Behalve een bezoek aan de medina met z’n mooie souks en prachtige handelshuizen uit vervlogen tijden hebben we Jack en Anita ook nog een heel andere kant van ons leven hier in Tunesië laten zien.  We waren uitgenodigd voor een party bij Monica, de Spaanse leerlinge van Caroline, in het teken van de fifties.  Zomaar.  Monica is de partner van een medewerker van de Belgische ambassade, dus een hoog diplomatengehalte.  Monica woont in een bungalow met zwembad op het golfterrein van Gammarth.  Geheel in stijl uitgedost – we hadden Jack en Anita vooraf al ingeseind - hebben we ons een avondje lekker ondergedompeld in het expat-wereldje van Tunis.  Een glaasje sangria in de ene hand en bordje van de barbecue in de andere.  We hebben het ons goed laten smaken. 
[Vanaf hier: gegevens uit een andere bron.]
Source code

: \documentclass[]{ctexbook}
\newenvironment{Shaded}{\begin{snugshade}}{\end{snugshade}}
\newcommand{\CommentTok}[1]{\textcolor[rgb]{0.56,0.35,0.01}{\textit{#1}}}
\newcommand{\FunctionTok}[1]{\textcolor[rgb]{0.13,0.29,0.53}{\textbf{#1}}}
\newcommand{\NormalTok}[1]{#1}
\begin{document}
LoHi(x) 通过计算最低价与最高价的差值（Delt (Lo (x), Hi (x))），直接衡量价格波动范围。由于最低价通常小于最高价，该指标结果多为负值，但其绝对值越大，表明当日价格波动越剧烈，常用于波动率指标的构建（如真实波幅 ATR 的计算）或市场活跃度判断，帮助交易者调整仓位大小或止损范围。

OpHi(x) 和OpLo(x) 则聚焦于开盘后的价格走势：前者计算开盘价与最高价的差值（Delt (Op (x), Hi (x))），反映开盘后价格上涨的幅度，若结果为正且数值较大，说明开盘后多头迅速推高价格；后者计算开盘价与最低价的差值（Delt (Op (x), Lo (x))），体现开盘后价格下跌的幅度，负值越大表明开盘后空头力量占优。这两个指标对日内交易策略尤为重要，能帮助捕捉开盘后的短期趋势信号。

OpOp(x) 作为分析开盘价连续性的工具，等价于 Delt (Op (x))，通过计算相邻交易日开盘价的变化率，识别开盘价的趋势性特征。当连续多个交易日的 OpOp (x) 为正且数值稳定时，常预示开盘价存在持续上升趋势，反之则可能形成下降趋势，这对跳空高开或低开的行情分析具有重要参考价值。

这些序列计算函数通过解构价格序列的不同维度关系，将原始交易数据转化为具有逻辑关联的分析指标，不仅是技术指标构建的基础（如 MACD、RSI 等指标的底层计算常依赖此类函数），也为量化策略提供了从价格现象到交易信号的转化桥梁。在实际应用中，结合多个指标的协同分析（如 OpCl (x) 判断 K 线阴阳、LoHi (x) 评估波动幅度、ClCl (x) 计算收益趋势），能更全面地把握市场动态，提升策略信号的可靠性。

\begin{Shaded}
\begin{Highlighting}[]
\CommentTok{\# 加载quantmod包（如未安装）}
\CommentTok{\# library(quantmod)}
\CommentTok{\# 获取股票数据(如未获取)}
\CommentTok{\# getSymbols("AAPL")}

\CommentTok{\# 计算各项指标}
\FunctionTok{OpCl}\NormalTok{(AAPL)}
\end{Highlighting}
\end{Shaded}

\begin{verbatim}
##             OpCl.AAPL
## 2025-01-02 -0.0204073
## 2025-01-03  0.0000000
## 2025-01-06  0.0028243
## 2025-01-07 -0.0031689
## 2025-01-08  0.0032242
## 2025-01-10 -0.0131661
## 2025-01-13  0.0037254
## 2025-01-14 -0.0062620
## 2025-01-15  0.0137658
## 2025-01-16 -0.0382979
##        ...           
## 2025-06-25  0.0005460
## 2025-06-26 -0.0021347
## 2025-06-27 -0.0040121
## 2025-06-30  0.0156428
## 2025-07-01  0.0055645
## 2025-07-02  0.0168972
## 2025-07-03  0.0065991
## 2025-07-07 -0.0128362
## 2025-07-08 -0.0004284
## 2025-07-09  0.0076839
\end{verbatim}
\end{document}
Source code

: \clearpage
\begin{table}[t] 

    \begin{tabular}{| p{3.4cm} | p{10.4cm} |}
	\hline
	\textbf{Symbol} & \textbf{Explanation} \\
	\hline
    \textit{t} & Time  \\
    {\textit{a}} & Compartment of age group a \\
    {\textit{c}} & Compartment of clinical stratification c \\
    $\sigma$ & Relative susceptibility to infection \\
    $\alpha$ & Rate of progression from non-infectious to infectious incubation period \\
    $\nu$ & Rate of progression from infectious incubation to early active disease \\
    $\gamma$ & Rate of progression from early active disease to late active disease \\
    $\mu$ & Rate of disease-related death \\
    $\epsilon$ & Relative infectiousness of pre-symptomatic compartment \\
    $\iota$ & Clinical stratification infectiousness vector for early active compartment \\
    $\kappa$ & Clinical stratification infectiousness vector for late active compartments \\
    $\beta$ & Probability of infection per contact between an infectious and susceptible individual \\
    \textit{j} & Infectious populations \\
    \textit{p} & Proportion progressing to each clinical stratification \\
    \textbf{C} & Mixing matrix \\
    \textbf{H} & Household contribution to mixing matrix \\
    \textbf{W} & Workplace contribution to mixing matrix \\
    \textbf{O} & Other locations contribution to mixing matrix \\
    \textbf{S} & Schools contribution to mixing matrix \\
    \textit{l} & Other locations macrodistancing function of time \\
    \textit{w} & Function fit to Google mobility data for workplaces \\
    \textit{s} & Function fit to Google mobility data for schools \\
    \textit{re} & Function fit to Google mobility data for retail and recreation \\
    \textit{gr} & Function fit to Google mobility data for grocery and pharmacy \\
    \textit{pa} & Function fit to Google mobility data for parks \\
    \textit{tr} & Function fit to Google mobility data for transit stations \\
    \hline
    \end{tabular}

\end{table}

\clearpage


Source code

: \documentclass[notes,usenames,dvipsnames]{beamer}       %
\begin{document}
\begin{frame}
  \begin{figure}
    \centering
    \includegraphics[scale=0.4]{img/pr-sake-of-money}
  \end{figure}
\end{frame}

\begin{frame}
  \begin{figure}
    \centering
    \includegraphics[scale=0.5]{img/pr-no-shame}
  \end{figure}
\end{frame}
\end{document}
Indrukwekkend was ook het bezoek aan Dougga.  De grootste archeologische site in Tunesië hoog gelegen op een heuvel in het groene westen van het land.  Hoewel Dougga een topattractie is in Tunesië waren er maar bijzonder weinig toeristen, terwijl het vanuit Hammamet in twee uur te bereiken is.  We hebben zelf bijna vier uur rondgestruind tussen de ruïnes, onder de indruk van de rijke geschiedenis van het land en ondertussen genietend van het prachtige uitzicht.  Dat er zo weinig toeristen rondliepen is tekenend voor de crisis waar Tunesië mee te maken heeft.  Ook Jack en Anita kostte het volgens mij toch nog wat moeite om hun aarzeling los te laten tijdens hun bezoek aan de souks en om zich lekker te laten gaan.  Maar het beeld is gelukkig wel een stuk bijgesteld.  Sterker nog: ik geloof dat ze er erg van hebben genoten.  Tunesië: zeg nooit nooit.